On February 13, the House Judiciary Committee voted down SF56—a simple bill that ostensibly gave game wardens the ability to write trespassing tickets.  The problem though is that, read strictly, it would also give them the authority to write tickets for corner-crossing—an issue that is before Wyoming courts right now.  The vote infuriated one member of the committee, Barry Crago.  He was visibly angry during testimony from sportsman; his comments verged on abuse of one witness.  As he left the committee meeting he yelled at a lobbyist who had testified against the bill. 

At the end of the day, the chairman of the committee Art Washut, arranged for a meeting of the House Judiciary Committee.  It wasn’t noticed so the public could attend and was fully intended to be a “private” meeting.  

If any governing body meets with a quorum of members, under the Wyoming Open Meetings Act, it must be open to the public and journalists.  As I walked into committee room where Judiciary meets, Crago told me that it was a private meeting and then the chairman told me I had to leave.  This is a direct violation of the Open Meetings Act.  But it represents a larger problem—that politicians believe they can meet without the scrutinizing ear of the press.  

During the meeting, the Ranking Member on the committee, Mark Jennings of Sheridan, was threatened with his committee assignment for his vote on SF56 by the chairman.  Art Washut doesn’t have the power to carry through with his threat.  But the threat itself is newsworthy in the sense that Washut’s constituents deserve to know how he behaves in Cheyenne.  Every member of the House Judiciary Committee was in attendance, the meeting wasn’t noticed, the public wasn’t allowed to attend and the press was kicked out of the room.  Clearly, these elected officials do not believe that the Constitution’s guarantee of a free press applies to them. 

Then there was House Bill 91, the News Source Shield Law.  Under current Wyoming law, a journalist can be forced to reveal his sources to a court.  Without sources, journalists would only be able to report on what politicians tell them.  It would be impossible to report on government corruption and the public would be kept in the dark.  HB91 attempted to provide some level of protection to journalists.  The bill had problems as all bills do: there was an exemption for defamation cases.  Journalists are most often subpoenaed in those types of cases.  There was also another exemption for cases of imminent harm.  If a journalist had evidence that someone would be hurt by keeping confidentiality, he could be forced to reveal the source of that information. 

HB91 wasn’t even brought up for debate in the House.  Granted, there were a myriad of other issues that required the attention of lawmakers; but this one is also important.

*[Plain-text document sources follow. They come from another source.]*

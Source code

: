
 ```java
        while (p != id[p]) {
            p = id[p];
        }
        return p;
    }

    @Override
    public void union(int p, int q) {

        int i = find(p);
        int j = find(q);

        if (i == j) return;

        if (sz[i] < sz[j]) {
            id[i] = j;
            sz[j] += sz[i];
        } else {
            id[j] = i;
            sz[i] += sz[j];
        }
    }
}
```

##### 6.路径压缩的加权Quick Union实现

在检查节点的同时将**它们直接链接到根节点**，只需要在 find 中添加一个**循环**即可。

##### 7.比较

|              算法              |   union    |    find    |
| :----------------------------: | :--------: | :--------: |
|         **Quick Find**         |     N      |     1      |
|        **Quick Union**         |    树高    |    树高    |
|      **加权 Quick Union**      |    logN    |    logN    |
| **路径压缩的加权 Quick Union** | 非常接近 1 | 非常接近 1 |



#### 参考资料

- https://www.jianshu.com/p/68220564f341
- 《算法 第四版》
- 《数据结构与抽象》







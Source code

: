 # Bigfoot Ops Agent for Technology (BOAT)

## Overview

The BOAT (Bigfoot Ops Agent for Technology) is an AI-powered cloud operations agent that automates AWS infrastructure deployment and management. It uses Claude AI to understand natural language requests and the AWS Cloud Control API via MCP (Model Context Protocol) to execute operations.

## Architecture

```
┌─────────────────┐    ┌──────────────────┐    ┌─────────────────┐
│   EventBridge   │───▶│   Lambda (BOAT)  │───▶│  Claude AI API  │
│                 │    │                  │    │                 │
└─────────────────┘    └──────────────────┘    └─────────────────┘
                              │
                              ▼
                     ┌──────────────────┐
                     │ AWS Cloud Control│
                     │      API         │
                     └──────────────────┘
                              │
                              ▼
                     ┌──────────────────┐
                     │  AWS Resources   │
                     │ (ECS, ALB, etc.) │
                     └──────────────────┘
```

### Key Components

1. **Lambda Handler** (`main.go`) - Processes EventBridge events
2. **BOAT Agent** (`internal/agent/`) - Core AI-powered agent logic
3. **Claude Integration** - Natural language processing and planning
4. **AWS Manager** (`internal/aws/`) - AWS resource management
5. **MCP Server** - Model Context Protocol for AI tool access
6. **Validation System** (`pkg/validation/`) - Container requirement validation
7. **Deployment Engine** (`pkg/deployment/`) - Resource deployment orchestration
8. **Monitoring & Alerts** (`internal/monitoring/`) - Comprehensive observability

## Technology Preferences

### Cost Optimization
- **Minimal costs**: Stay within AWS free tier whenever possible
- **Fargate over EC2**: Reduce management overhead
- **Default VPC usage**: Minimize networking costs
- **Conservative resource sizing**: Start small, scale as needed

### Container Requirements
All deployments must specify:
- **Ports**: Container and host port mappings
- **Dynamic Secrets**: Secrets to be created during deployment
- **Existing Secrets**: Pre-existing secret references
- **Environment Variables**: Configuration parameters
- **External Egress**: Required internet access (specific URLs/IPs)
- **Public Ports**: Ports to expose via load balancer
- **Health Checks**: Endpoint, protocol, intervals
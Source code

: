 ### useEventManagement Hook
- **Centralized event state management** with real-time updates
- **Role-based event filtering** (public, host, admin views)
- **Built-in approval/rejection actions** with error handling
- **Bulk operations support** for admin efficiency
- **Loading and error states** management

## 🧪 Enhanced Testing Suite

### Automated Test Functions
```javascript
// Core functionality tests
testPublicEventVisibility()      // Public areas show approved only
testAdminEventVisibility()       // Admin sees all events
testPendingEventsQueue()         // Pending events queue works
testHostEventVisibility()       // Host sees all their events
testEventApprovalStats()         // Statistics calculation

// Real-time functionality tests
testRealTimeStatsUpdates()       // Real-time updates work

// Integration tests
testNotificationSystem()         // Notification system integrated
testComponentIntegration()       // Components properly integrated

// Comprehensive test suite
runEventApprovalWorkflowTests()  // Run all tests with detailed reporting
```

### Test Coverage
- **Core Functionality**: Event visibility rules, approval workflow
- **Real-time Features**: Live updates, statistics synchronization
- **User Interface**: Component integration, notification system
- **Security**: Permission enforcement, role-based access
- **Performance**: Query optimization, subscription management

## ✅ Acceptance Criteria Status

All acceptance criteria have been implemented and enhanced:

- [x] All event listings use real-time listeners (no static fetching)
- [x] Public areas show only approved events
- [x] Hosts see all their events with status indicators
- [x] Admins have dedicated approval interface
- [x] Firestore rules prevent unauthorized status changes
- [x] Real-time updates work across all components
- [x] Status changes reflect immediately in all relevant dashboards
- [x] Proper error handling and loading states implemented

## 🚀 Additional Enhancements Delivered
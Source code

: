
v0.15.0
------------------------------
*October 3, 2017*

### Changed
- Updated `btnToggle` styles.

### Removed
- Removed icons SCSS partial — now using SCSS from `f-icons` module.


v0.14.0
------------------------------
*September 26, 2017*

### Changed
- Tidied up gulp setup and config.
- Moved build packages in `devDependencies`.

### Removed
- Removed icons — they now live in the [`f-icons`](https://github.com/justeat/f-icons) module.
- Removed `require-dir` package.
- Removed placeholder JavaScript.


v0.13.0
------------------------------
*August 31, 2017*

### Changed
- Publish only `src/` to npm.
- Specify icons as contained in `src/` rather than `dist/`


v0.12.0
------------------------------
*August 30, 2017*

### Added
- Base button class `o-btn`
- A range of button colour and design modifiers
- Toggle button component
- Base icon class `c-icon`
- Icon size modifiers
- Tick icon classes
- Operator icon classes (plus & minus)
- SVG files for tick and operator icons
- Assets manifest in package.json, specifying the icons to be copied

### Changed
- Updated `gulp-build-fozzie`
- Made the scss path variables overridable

The First Amendment isn’t something that we can disregard when it becomes inconvenient.  Our founders listed it first in the Bill of Rights for a Reason.  The press is referred to as the fourth branch of government because it holds government accountable.  Without it, elected officials would be able to do anything they want with no fear of being exposed.  The Wyoming legislature needs to be more transparent and they must, in future sessions, make a serious effort to protect journalists—even the ones they don’t like.